After years of complaints, union sues city over class size dollars

The city teachers union, along with a coalition of parents and advocacy groups, sued the Department of Education this morning, charging it with not spending allocated state money on reducing class sizes.

Since 2007, the state has allocated nearly $761 million for class size reduction, yet class sizes in schools across the city have risen over the past two years.

The lawsuit accuses the DOE of causing the class size increase by willfully misusing those funds.

“As far as we are concerned, this is deliberate,” UFT President Michael Mulgrew said in a press conference at union headquarters this morning.

“New York City how has the highest class sizes in New York State,” Mulgrew said. “$760 million, for what?”

The lawsuit, filed this morning in the State Supreme Court in the Bronx, was brought by a coalition of parents, activist groups, the UFT, the New York chapter of the NAACP and the Hispanic Federation.

“The charges are without merit,” DOE Press Secretary David Cantor said.

Class size is one of six areas the state money is supposed to target as part of a legal agreement known as the Contracts for Excellence. The state has allocated the targeted funding since 2007 as part of a settlement of a lawsuit brought by the Campaign for Fiscal Equity (CFE), which charged that the state was underfunding city schools.

(The UFT was not a plaintiff in the original CFE suit, although the union did file a brief in support of the plaintiffs and then-union president Randi Weingarten testified in the case.)

City officials and their critics have been arguing over how to explain rising class sizes in the city for several years. DOE officials have repeatedly said state class size reduction funds have been included in principals’ budgets, but the city’s wider budget cuts have caused principals to reduce teaching staff anyway.

Nevertheless, city officials argue the state funds have prevented class sizes from growing even more.

At the press conference today, Mulgrew disputed that argument, saying a pattern of class size increases began before the fiscal crisis that led to widespread budget reductions.

The city first reported an increase in class sizes last school year, when class sizes in all grades grew by fractions of a point, with the largest increases happening in early grades. This school year, the jump in class size across all grades was substantially bigger.
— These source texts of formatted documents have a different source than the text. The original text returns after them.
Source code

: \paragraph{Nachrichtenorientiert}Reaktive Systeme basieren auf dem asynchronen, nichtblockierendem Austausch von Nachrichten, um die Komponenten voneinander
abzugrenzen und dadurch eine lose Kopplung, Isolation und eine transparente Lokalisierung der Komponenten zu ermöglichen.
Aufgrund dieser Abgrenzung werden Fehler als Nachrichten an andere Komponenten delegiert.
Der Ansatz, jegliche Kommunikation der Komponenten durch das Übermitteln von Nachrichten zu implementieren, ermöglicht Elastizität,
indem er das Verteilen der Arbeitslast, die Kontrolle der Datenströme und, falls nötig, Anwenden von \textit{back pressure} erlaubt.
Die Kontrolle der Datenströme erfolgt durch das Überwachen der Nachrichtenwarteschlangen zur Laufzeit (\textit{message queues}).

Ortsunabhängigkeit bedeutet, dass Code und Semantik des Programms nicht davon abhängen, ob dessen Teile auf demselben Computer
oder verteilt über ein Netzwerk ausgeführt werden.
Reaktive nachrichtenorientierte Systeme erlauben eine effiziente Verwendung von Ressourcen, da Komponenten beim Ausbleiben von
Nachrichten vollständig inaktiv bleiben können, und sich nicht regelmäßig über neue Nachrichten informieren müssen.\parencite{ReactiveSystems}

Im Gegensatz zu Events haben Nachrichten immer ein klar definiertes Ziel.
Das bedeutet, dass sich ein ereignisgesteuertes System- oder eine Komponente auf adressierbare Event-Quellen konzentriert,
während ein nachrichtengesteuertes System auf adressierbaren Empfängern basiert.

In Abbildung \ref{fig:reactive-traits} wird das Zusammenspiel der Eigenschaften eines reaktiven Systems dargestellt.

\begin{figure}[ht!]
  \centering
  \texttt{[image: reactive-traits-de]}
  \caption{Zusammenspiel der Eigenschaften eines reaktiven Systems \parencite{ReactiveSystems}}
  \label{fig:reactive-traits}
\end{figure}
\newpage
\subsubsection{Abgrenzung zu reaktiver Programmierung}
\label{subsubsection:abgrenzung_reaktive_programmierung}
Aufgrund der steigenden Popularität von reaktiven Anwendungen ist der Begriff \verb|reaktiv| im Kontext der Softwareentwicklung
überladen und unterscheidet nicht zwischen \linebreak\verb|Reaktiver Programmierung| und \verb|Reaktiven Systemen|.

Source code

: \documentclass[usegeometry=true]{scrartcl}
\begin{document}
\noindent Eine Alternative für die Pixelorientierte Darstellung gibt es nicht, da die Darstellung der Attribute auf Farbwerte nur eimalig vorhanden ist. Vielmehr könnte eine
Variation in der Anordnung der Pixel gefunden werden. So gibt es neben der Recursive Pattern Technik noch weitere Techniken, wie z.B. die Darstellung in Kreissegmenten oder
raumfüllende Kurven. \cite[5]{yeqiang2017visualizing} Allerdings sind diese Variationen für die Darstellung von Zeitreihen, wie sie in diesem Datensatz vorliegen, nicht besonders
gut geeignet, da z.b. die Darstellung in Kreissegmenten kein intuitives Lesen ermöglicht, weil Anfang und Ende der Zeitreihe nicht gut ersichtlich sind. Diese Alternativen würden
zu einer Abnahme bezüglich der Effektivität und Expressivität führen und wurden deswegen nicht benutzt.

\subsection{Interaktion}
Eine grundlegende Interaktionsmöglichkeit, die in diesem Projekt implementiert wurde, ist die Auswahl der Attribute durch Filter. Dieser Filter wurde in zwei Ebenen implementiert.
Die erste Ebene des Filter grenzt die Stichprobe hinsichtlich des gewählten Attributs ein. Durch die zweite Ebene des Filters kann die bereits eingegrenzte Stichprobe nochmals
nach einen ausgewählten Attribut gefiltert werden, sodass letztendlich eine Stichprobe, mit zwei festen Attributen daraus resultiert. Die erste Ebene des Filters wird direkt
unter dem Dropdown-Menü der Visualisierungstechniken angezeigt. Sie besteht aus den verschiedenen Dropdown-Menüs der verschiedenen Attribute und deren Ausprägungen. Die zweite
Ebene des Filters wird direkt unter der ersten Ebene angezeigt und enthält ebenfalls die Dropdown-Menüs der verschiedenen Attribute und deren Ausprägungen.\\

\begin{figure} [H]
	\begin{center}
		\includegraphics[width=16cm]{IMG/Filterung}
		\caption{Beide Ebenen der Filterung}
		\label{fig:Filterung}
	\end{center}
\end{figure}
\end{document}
DOE officials sent out a table today highlighting that average class sizes in all grades except kindergarten have decreased since the 2001-02 school year, the year before Mayor Michael Bloomberg assumed control over the school system.

But critics say those numbers mask larger class size increases in many high needs schools. Even before the city’s average class sizes began to rise, a state report showed that more than half of city schools reported increases in either their class size or student-teacher ratios.

Mulgrew also criticized the DOE’s defense that principals have discretion to spend funds on Contracts for Excellence programs other than class size reduction, saying it is Chancellor Joel Klein’s responsibility to ensure the money is spent on this issue.

“You cannot pass the buck,” he said.

Public Advocate Bill de Blasio, who joined the lawsuit’s plaintiffs at the press conference today, said the DOE’s approach to allocating state funds to schools without monitoring how they are used was unacceptable.

“It sounds like a ‘don’t ask, don’t tell’ policy,” he said.

A DOE official said that schools with high class sizes are actively instructed to use the state funds on class size reduction, and once a principal commits in their budget to using the funds to hire new teachers, the DOE’s budget system won’t allow them to divert the funds elsewhere.

Plaintiffs said the suit is a last resort after years of lobbying the DOE to properly dedicate the money. Leonie Haimson, executive director of Class Size Matters, one of the plaintiffs, has called on the state to withhold Contracts for Excellence funds until the city commits specifically to reducing class sizes.

UPDATE: This post originally incorrectly stated that Mayor Michael Bloomberg assumed control over the city schools during the 2001-02 school year. The original mayoral control law was passed in June 2002 and so took effect the 2002-03 school year; the post has been updated to correct the error.